Апологетический интерес сначала был обращен к «Энеиде» Вергилия, однако особое внимание привлекала его «Четвертая эклога». Эта «мессианская эклога», написанная в 41 или 42 году до Рождества Христова, пророчествовала о золотом веке, о венце столетий, когда вернется дева и новый отпрыск, несущий божественную жизнь, сойдет с небес на землю, чтобы править миром, преображенным добродетелями его отца. Августин считал, что эти слова относились ко Христу, хотя бы и «поэтически», поскольку в действительности поэт сказал их о ком-то другом. Иероним не был готов «называть нехристя Марона христианином» на основании этих стихов. Константин же в своем «Слове» пошел гораздо дальше Августина, утверждая, что Вергилий намеренно затуманил свой язык, дабы избежать преследования, но что он «был знаком с благословенной тайной, которая дала Господу нашему имя Спасителя». Обладая такими верительным грамотами, Вергилий стал любимым поэтом даже тех христиан, которые были настроены враждебно по отношению к классической литературе. Средневековый Запад умножил легенды о сверхъестественных знаниях и подвигах Вергилия, а Данте славил его как «моего учителя и моего автора» – за стиль и за содержание. Имели ли образы Вергилия своим источником еврейский мессианизм или нет, это было «выражение. идущего из глубины стремления к покою, невыраженной жажды такого мира, где правит благость Бога, а не противоречивые желания людей. Это было стремление, приготовившее путь для распространения христианства»; по крайней мере в этом смысле «Четвертая эклога» была «мессианской». Но для некоторых апологетов христианства ее мессианизм был гораздо более явным.

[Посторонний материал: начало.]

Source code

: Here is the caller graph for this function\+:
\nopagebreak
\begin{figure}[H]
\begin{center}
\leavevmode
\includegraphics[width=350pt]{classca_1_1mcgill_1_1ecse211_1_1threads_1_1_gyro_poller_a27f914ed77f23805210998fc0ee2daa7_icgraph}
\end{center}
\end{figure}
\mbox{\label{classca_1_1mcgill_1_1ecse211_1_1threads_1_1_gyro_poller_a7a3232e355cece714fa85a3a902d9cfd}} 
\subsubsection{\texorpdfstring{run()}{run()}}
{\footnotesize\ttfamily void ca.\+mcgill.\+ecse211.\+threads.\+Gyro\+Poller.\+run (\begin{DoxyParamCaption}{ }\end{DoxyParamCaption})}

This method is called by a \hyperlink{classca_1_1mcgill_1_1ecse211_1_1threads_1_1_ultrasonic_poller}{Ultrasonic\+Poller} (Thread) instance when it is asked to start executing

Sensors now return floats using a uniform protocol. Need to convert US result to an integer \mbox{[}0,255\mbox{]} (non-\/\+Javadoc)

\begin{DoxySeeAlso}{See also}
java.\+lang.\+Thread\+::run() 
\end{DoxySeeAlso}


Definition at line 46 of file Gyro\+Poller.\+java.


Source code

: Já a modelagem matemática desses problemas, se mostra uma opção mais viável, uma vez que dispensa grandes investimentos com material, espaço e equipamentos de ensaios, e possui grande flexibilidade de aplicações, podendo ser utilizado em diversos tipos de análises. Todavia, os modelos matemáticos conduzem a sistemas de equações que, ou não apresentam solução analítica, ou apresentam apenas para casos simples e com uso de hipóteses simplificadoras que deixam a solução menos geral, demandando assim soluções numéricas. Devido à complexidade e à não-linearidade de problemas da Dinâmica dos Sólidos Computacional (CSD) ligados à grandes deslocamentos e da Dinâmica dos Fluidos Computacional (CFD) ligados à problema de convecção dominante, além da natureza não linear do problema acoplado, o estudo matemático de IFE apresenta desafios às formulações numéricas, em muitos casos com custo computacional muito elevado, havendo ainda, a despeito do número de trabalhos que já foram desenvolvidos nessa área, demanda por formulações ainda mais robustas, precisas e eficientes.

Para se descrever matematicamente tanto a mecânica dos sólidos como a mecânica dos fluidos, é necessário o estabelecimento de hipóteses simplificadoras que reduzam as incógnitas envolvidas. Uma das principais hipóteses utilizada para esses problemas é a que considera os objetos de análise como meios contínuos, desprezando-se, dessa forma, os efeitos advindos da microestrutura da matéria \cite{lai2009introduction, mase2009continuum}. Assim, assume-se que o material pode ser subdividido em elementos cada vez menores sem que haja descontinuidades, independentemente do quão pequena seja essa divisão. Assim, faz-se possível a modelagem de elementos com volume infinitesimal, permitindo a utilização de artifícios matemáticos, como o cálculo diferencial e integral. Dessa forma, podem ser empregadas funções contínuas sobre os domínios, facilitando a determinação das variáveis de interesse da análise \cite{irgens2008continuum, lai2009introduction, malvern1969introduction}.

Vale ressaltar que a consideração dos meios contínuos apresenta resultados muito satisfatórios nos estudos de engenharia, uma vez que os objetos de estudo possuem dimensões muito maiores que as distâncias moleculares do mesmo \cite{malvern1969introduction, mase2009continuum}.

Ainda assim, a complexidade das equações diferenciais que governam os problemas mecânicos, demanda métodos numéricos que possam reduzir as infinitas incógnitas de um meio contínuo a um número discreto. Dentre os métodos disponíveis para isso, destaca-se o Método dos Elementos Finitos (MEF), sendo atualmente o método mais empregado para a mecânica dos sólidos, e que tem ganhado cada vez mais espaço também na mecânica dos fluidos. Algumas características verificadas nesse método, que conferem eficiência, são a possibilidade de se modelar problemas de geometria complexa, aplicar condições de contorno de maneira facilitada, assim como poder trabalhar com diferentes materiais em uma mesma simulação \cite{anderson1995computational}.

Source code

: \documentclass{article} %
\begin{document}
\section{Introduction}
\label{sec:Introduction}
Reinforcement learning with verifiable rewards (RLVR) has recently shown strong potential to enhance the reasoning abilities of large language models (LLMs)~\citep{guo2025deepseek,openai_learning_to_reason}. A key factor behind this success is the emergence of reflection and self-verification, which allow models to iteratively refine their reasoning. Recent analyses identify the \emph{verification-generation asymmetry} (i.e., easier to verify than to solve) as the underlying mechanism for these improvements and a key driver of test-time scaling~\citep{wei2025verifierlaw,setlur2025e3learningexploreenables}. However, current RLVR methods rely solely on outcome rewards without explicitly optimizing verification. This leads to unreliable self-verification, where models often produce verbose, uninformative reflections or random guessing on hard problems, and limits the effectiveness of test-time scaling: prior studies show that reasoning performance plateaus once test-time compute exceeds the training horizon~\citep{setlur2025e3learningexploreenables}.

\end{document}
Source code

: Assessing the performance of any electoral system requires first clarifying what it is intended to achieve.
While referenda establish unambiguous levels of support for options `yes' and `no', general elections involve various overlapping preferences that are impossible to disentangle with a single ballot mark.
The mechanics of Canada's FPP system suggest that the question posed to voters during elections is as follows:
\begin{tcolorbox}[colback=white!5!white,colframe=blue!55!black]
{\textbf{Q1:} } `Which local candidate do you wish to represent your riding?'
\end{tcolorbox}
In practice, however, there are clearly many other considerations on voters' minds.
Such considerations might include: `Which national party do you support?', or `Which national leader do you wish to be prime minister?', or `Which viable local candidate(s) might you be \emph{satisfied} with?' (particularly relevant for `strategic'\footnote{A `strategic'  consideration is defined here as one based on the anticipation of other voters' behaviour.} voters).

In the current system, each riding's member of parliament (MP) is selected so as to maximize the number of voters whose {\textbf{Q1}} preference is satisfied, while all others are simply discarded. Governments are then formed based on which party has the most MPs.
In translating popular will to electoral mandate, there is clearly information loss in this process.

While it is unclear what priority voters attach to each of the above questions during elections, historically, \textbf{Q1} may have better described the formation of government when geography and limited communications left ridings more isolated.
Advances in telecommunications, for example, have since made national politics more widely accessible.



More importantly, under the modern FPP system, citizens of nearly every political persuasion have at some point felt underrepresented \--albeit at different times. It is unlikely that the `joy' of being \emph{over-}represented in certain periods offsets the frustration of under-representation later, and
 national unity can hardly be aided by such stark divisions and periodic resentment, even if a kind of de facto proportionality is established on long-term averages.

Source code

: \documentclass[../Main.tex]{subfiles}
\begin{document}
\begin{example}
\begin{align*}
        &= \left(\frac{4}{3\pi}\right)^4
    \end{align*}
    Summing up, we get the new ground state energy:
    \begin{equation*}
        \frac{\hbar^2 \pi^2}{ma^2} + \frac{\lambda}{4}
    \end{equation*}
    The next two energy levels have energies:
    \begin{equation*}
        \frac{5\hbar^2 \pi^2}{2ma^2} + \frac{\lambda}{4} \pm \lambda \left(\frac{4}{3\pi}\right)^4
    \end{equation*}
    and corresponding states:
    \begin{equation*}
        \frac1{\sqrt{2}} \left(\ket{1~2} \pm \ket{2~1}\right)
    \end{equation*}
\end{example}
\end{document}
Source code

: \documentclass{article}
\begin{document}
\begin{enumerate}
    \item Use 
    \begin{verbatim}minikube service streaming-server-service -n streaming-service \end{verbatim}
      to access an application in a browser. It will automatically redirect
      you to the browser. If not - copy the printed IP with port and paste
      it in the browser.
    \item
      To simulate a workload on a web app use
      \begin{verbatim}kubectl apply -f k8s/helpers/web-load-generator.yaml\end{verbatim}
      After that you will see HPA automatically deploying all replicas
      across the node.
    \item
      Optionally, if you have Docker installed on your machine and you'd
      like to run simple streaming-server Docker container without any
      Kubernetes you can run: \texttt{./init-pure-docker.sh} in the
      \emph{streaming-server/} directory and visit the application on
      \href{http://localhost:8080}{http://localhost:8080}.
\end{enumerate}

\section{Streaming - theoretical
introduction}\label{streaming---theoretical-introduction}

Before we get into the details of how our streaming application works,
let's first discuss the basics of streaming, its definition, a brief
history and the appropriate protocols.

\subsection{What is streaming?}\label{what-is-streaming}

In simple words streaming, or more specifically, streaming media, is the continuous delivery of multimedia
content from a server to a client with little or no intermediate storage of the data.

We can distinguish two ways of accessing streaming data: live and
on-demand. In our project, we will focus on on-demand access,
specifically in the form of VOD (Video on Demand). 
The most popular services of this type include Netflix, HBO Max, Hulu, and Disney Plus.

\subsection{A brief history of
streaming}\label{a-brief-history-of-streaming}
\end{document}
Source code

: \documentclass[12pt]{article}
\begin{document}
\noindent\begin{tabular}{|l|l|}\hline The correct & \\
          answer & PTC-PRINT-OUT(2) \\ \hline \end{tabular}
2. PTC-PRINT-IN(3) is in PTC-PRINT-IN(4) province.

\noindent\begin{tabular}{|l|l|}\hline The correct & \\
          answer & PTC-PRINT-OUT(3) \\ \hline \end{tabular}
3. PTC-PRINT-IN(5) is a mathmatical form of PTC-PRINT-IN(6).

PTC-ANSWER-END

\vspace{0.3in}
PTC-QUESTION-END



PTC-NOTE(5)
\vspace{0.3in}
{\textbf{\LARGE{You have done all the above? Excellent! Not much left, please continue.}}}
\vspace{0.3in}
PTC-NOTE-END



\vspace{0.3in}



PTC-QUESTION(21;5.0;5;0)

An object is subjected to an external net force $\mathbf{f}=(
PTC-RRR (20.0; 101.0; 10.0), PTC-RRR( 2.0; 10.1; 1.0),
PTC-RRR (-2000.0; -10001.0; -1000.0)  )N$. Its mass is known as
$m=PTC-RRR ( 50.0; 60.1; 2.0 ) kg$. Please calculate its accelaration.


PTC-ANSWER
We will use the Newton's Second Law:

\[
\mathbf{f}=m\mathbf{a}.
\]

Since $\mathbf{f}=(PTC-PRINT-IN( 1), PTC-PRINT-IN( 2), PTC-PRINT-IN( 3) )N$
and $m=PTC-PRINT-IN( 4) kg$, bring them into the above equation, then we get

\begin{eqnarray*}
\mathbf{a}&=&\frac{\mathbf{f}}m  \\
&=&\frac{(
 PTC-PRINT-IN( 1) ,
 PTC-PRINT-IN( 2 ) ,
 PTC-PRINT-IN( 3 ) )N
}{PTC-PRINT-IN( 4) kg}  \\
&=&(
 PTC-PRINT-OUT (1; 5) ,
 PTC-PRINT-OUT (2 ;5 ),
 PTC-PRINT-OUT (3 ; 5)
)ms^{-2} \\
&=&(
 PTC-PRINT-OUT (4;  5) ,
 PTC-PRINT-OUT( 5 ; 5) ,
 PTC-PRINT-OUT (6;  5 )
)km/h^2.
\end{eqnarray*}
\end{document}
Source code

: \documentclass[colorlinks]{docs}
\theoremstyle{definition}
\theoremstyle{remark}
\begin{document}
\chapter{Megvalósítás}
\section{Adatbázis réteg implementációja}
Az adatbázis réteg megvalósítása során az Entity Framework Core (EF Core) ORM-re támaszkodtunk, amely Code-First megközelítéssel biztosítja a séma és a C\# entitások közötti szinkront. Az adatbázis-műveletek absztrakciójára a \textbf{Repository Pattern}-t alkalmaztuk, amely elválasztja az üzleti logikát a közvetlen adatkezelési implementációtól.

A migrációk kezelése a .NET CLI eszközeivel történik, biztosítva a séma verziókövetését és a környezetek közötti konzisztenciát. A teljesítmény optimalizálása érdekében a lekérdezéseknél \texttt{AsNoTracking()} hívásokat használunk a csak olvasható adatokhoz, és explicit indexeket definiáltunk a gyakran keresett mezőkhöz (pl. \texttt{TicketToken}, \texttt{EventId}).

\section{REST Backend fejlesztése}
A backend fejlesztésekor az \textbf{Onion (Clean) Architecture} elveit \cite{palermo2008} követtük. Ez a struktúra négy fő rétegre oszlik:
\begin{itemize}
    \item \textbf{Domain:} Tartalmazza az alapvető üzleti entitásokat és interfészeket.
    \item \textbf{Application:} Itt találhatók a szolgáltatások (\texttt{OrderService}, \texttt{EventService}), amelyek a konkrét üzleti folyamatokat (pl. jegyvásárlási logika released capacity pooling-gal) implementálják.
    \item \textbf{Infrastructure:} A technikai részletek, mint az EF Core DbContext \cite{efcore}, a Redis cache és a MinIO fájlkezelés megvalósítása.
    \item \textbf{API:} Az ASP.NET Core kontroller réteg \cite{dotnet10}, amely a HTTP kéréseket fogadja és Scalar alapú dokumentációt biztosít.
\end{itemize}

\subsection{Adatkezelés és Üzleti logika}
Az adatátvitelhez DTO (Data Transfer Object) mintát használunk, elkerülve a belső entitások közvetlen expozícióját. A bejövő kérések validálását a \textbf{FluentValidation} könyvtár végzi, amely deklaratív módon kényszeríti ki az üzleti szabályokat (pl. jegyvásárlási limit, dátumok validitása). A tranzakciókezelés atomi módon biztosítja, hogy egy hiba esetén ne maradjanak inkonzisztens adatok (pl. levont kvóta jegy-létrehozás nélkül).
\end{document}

Повышало авторитет Вергилия сделанное им в «Четвертой эклоге» упоминание о Кумах, что христианские авторы связывали с кумекой сивиллой, упомянутой также в «Энеиде». «У римлян нет ничего, священного или мирского, что они хранили бы так бережно, как Пророчества Сивиллы» – писал Дионисий Галикарнасский; а современный историк замечает, что «изучение внешних и внутренних последствий влияния сивилл иных книг. показывает реальную историю религии в первой половине [Римской] республики». Различные вставки появились в сивиллиных книгах еще при римлянах, но они были взяты прежде всего из иудейских, а затем и христианских источников. Иосиф ссылался на авторитет этих книг в поддержку своих доводов в пользу иудаизма, а Евсевий черпал эти сведения у Иосифа. Некоторые христианские апологеты последовали его примеру, так что Цельс высмеивал христиан как «сивиллистов». Иустин в поддержку христианского учения ссылается на слова Сивиллы, что «тленные вещи будут истреблены огнем». Феофил относил Сивиллу вместе с еврейскими пророками к тем, о которых говорил: «Люди Божьи, исполненные Святого Духа и истинные пророки, самим Богом вдохновенные и умудренные»; Сивилла, «которая была пророчицею у эллинов и прочих народов», прорицала, что мир ожидает всепоядающий огонь. Он цитировал «Пророчества Сивиллы» гораздо больше, чем другие христианские авторы» и, возможно, был источником некоторых оракулов. Климент Александрийский считал, что Сивилла находится «в замечательном согласии с вдохновением», но при этом относился к оракулам вполне критически. Лактанций находил в них подтверждения не только христианской эсхатологии, как и другие отцы, но также единобожия, учения о творении и даже, в сочетании с Прит 8:22–31, учения о том, что у Бога есть Сын. Августин, когда использовал оракулы Сивиллы, опирался, по крайней мере частично, на Лактанция. Другие апологеты тоже ссылались на Сивиллины книги для подкрепления христианского учения.

Примером такого подхода служил средневековый гимн «Dies irae», пророчествовавший о пришествии дня гнева на основе двойного авторитета «Давида и Сивиллы» – о том огне, угрозу которого более сдержанные христиане тщетно пытались умерить. Иногда ссылки на Сивиллу соединялись с цитатами из «Истапа», синкретического сочинения, опубликованного под именем персидского мага и предоставлявшего дополнительные свидетельства того, что дохристианское язычество не было лишено ожиданий, осуществившихся в Иисусе Христе.